Many issues are driving the armed conflict. Regional power balance, increasing unpredictability, a new generation of inexperienced rulers, ideological shifts, historical rivalries, new interests, economic instability, and this are just the issues driving foreign governments. In Yemen, the southern issue itself is a tremendous obstacle to peace, a driver of conflict.  Hadi’s government remains in direct conflict with elements governing southern provinces today, GCC governments remain divided over the future of Yemen’s territorial integrity, and others remain adamantly opposed to divisions even under the proposed federal plan. The autocratic regime in Yemen safeguarded the country’s unity with a heavy hand, in order to secure economic interests some will say. Others will say the Republic of Yemen was an abstract without precedent, an unnatural project of nation building that was bound to fail.

Foreign interests in Yemen also play a major role in fueling the conflict. Saudi Arabia, shares a long border with Yemen, does fear a strong economic base in Yemen, the most populous country in the Arabian Peninsula. Oman, also sharing a border with eastern Yemen, fears the impact of growing extremism among Yemen’s Islamists, a direct threat to Oman’s own economic stability and relations with its other neighbor, Iran. The UAE, has extensive ties to Mareb and Yafa’, and aims to establish itself as a sub-regional hegemon. If the monopoly over the southern issue today is not sufficient to illustrate Emirati ambitions, then may be the new agreement with Eritrea for a military base can shed light on its expansion beyond the Peninsula. The UAE shares no borders with Yemen, but it now has a near permanent footprint in the south and across the Bab al-Mandab.

Undoubtedly, the gravity of the ongoing civil war could not have reached this point without Saudi Arabia’s role. Not only does Saudi Arabia’s support for president Hadi’s government expand the frame of the political conflict in Yemen, but it also serves to open opportunities for other GCC monarchies to expand their own regional ambitions. What ever may be at the core of Saudi Arabia’s aims in Yemen, its claims over the war at the southern flank are no monopoly, as it now concerns the entire GCC.

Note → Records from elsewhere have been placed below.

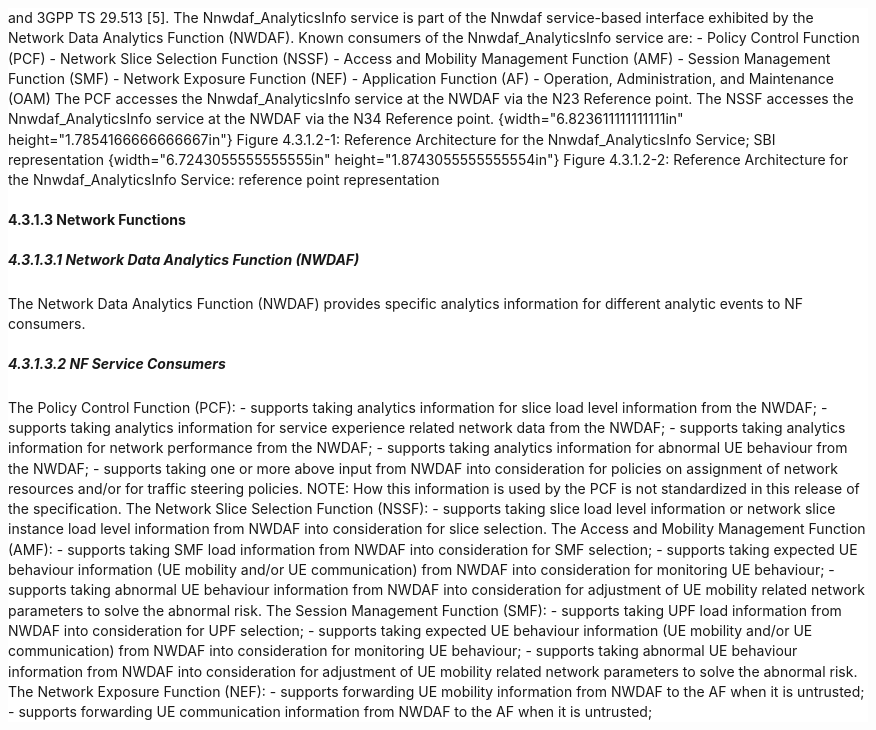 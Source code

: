 and 3GPP TS 29.513 [5].
The Nnwdaf_AnalyticsInfo service is part of the Nnwdaf service-based interface
exhibited by the Network Data Analytics Function (NWDAF).
Known consumers of the Nnwdaf_AnalyticsInfo service are:
\- Policy Control Function (PCF)
\- Network Slice Selection Function (NSSF)
\- Access and Mobility Management Function (AMF)
\- Session Management Function (SMF)
\- Network Exposure Function (NEF)
\- Application Function (AF)
\- Operation, Administration, and Maintenance (OAM)
The PCF accesses the Nnwdaf_AnalyticsInfo service at the NWDAF via the N23
Reference point. The NSSF accesses the Nnwdaf_AnalyticsInfo service at the
NWDAF via the N34 Reference point.
{width="6.823611111111111in" height="1.7854166666666667in"}
Figure 4.3.1.2-1: Reference Architecture for the Nnwdaf_AnalyticsInfo Service;
SBI representation
{width="6.7243055555555555in" height="1.8743055555555554in"}
Figure 4.3.1.2-2: Reference Architecture for the Nnwdaf_AnalyticsInfo Service:
reference point representation
#### 4.3.1.3 Network Functions
##### 4.3.1.3.1 Network Data Analytics Function (NWDAF)
The Network Data Analytics Function (NWDAF) provides specific analytics
information for different analytic events to NF consumers.
##### 4.3.1.3.2 NF Service Consumers
The Policy Control Function (PCF):
\- supports taking analytics information for slice load level information from
the NWDAF;
\- supports taking analytics information for service experience related
network data from the NWDAF;
\- supports taking analytics information for network performance from the
NWDAF;
\- supports taking analytics information for abnormal UE behaviour from the
NWDAF;
\- supports taking one or more above input from NWDAF into consideration for
policies on assignment of network resources and/or for traffic steering
policies.
NOTE: How this information is used by the PCF is not standardized in this
release of the specification.
The Network Slice Selection Function (NSSF):
\- supports taking slice load level information or network slice instance load
level information from NWDAF into consideration for slice selection.
The Access and Mobility Management Function (AMF):
\- supports taking SMF load information from NWDAF into consideration for SMF
selection;
\- supports taking expected UE behaviour information (UE mobility and/or UE
communication) from NWDAF into consideration for monitoring UE behaviour;
\- supports taking abnormal UE behaviour information from NWDAF into
consideration for adjustment of UE mobility related network parameters to
solve the abnormal risk.
The Session Management Function (SMF):
\- supports taking UPF load information from NWDAF into consideration for UPF
selection;
\- supports taking expected UE behaviour information (UE mobility and/or UE
communication) from NWDAF into consideration for monitoring UE behaviour;
\- supports taking abnormal UE behaviour information from NWDAF into
consideration for adjustment of UE mobility related network parameters to
solve the abnormal risk.
The Network Exposure Function (NEF):
\- supports forwarding UE mobility information from NWDAF to the AF when it is
untrusted;
\- supports forwarding UE communication information from NWDAF to the AF when
it is untrusted;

The war is also a strain on Western powers, not just the US but major European powers, China and Russia alike. The US has not only the Iran nuclear agreement to secure, but also its footprint in the Arab Middle East. The Iran agreement has been constantly challenged by Saudi Arabia, as if the US had signed an agreement to replaced the alliance with the Kingdom, where the opposite has been vital to the Obama administration as it sacrifices its moral obligations in support of a failed Saudi military strategy costing hundreds of innocent lives as result of indiscriminate air strikes on heavily populated areas and civilian facilities. European powers like Britain, France and Germany have also been affected at home as result of their weapons’ sales to the Saudi coalition and the pass on civilian casualties.

As Saleh has often indicated, it is clear the only party that can end the conflict is Saudi Arabia. The Kingdom is the only party that can negotiate with Houthis, who are a permanent actor along Saudi Arabia’s southern border. Only the Kingdom can negotiate with Saleh, who counts with the strongest popular support in northern Yemen. Saudi is the only actor that can sustain the legitimacy of president Hadi and his government, as well as force a compromise solution. Unfortunately, Saudi Arabia also exerts influence over the future of southern Yemen, which shares the largest portion of the border with the Kingdom.

As we can see, every party shares in obstructing the path to peace that has extended the civil war and devastated the country’s economy. The price of compromise is high for all parties, especially the newly empowered actors. The reality of the conflict today prevents identifying the actor with the most to lose, complicating negotiations where every party holds a major card, and no group of actors can afford to appease any one actor or any other group of actors without threatening the shelf life of their own particular interests. Compromise is a highly risky game here, no party wants to appear weak by giving an inch, and no one wants to see a single party come out victorious.